Summary: New study analyzes the 2022 U.S. infant formula shortage and recovery using integrated measures of retail in-stock rates, sales data, and household survey responses.
Analysis of the 2022 US Infant Formula Shortage
Analysis of the 2022 US Infant Formula Shortage: Dynamics and Recovery
Why This Matters:
  • The 2022 U.S. infant formula shortage led to a major disruption to a critical food supply, affecting infant nutrition and household stability nationwide. Supply disruptions in regulated foods such as infant formula carry heightened public health implications due to strict safety, nutritional, and manufacturing requirements.
  • The shortage followed multiple stressors, including product recalls due to suspect Cronobacter sakazakii contamination, pandemic-related supply chain disruptions, and production limitations, exposing vulnerabilities in a highly concentrated manufacturing sector. 
  • Monitoring food supply resilience requires more than production metrics alone.
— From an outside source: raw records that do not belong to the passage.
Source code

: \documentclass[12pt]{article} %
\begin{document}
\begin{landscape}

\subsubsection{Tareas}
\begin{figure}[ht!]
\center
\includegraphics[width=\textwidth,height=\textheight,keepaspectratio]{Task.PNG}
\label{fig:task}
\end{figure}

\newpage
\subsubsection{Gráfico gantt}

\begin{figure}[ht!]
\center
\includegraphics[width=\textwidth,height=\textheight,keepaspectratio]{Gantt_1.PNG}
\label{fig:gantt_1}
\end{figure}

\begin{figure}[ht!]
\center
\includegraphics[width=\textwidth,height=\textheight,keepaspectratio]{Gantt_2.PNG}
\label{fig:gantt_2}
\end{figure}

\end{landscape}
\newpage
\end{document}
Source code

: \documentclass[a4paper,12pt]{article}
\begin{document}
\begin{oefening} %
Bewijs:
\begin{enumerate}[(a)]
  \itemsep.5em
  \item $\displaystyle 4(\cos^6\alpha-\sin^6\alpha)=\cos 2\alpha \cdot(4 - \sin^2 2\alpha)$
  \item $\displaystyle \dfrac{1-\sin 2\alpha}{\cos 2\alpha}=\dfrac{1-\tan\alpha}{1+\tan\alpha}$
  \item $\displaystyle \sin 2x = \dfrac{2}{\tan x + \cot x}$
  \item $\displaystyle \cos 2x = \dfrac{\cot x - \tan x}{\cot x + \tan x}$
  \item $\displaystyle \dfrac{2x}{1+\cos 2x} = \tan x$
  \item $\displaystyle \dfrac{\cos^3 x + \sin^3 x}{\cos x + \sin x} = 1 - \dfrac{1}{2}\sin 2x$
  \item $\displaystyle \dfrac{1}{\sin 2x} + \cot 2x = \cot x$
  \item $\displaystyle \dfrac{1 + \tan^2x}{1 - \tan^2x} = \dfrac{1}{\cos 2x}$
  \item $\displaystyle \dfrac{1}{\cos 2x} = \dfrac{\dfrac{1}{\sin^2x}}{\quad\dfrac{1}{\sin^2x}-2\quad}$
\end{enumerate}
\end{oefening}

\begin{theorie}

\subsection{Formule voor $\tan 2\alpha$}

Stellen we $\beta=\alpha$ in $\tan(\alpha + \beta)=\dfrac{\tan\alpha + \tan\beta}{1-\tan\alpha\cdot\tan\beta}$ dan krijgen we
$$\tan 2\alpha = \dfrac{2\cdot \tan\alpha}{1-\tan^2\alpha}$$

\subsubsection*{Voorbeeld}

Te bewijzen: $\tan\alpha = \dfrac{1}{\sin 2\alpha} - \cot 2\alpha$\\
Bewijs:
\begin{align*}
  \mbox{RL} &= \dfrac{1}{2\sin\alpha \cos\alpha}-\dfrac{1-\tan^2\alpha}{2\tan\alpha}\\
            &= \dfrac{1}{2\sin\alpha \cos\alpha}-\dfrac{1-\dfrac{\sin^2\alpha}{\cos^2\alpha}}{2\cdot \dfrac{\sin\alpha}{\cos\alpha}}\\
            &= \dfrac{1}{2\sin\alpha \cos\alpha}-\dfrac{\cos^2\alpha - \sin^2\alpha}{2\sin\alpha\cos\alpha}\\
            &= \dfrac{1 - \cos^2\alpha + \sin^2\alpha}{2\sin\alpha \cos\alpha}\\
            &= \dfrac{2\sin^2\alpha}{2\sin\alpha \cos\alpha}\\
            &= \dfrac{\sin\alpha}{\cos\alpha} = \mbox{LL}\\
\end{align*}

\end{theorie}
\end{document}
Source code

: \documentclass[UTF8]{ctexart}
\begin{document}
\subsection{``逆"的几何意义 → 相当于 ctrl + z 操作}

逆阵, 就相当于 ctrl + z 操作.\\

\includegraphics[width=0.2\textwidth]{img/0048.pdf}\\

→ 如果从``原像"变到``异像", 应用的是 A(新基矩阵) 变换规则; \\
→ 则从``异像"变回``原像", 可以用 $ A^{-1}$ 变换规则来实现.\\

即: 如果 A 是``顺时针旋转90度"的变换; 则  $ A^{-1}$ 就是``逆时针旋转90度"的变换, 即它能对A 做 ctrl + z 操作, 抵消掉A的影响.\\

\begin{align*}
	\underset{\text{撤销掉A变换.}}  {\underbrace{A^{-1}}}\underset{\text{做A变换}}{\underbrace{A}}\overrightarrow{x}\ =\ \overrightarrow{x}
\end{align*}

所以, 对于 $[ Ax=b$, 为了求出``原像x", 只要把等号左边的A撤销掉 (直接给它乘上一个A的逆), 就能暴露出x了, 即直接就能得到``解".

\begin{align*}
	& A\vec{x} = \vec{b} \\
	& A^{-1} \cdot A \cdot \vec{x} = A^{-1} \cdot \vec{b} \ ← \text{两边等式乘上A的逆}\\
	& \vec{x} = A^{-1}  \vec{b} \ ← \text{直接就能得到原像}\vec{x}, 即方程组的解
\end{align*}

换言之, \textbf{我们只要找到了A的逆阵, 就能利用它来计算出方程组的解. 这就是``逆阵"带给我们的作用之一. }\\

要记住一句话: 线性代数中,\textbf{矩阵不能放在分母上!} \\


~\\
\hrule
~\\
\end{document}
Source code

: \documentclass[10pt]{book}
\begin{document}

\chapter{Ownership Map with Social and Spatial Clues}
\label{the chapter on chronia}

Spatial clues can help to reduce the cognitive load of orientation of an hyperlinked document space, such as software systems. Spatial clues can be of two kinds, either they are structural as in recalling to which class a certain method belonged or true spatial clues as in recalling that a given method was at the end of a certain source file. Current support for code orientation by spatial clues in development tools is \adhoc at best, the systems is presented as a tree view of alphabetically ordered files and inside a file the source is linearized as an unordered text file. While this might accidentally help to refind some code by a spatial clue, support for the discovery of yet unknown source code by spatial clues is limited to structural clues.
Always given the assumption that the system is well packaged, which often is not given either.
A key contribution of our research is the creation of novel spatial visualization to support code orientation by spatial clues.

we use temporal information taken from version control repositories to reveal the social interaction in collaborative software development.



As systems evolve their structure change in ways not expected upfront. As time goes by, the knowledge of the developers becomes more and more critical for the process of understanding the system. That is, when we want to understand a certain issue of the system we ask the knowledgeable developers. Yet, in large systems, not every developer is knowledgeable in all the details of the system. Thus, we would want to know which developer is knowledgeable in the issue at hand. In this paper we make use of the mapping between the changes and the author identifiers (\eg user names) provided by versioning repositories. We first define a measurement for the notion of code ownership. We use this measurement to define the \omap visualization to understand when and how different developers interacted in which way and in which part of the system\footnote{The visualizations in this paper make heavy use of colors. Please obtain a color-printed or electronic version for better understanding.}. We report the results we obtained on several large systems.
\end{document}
Consumer access, purchasing behavior, and regional distribution patterns all contribute to real-world availability and risk.
  • Improved surveillance methods that integrate supply-side and consumer-side data can support earlier intervention during emerging shortages and strengthen regulatory preparedness.

Key Findings:
This study by Fenske et al. integrated retailer in-stock data, national sales trends, and consumer survey responses to characterize the 2022 shortage and recovery.1

  • Sharp decline in availability: National infant formula in-stock rates declined from approximately 78.6% in early 2022 to a low of ~27.6% in May 2022, marking the peak of the shortage. 
  • Regional variability persisted: Recovery was geographically uneven, with significant state-to-state variability lasting for nearly one year before stabilizing in mid-2023. 
  • Sales surges preceded shortages: Major sales spikes occurred approximately one week before major drops in in-stock rates, suggesting that demand surges (including panic buying) can act as early warning signals of supply stress. 
  • Shifts in product type demand: Following the recall of certain powdered products, liquid concentrate and ready-to-feed formulas experienced sustained increases in demand, deviating from historical patterns. 
  • Consumer experiences mirrored supply recovery: As in-stock rates improved and variability declined, households reported fewer difficulties obtaining formula, confirming alignment between supply metrics and lived consumer experiences. 
  • Integrated monitoring improved situational awareness: Combining in-stock rates, sales data, and household surveys provided a more complete picture of supply dynamics than any single data source alone. 

Bigger Picture: This study highlights the importance of supply-chain surveillance as a core component of food safety infrastructure, particularly for critical nutrition products such as infant formula. Unlike many foods, infant formula production is highly regulated and concentrated among relatively few manufacturers, making the system inherently vulnerable to disruption.

From a regulatory perspective, the study demonstrates the value of multi-source data integration, combining retail availability, national sales trends, and consumer experience surveys. Such integrated surveillance approaches could serve as models for monitoring other critical food systems, particularly those vulnerable to manufacturing interruptions or contamination-related recalls.

Overall, the 2022 shortage serves as a case study in food system resilience, emphasizing that maintaining supply continuity is not solely a manufacturing challenge but a systems-level public health responsibility involving production, regulation, distribution, and consumer behavior.

(Image Credit: iStock/Kwangmoozaa)

References:

1.    Fenske et al. 2026. Dynamics of the U.S. 2022 Infant Formula Shortage and Recovery as Measured by In-Stock Rates, Sales, and Household Experiences. Journal of Food Protection.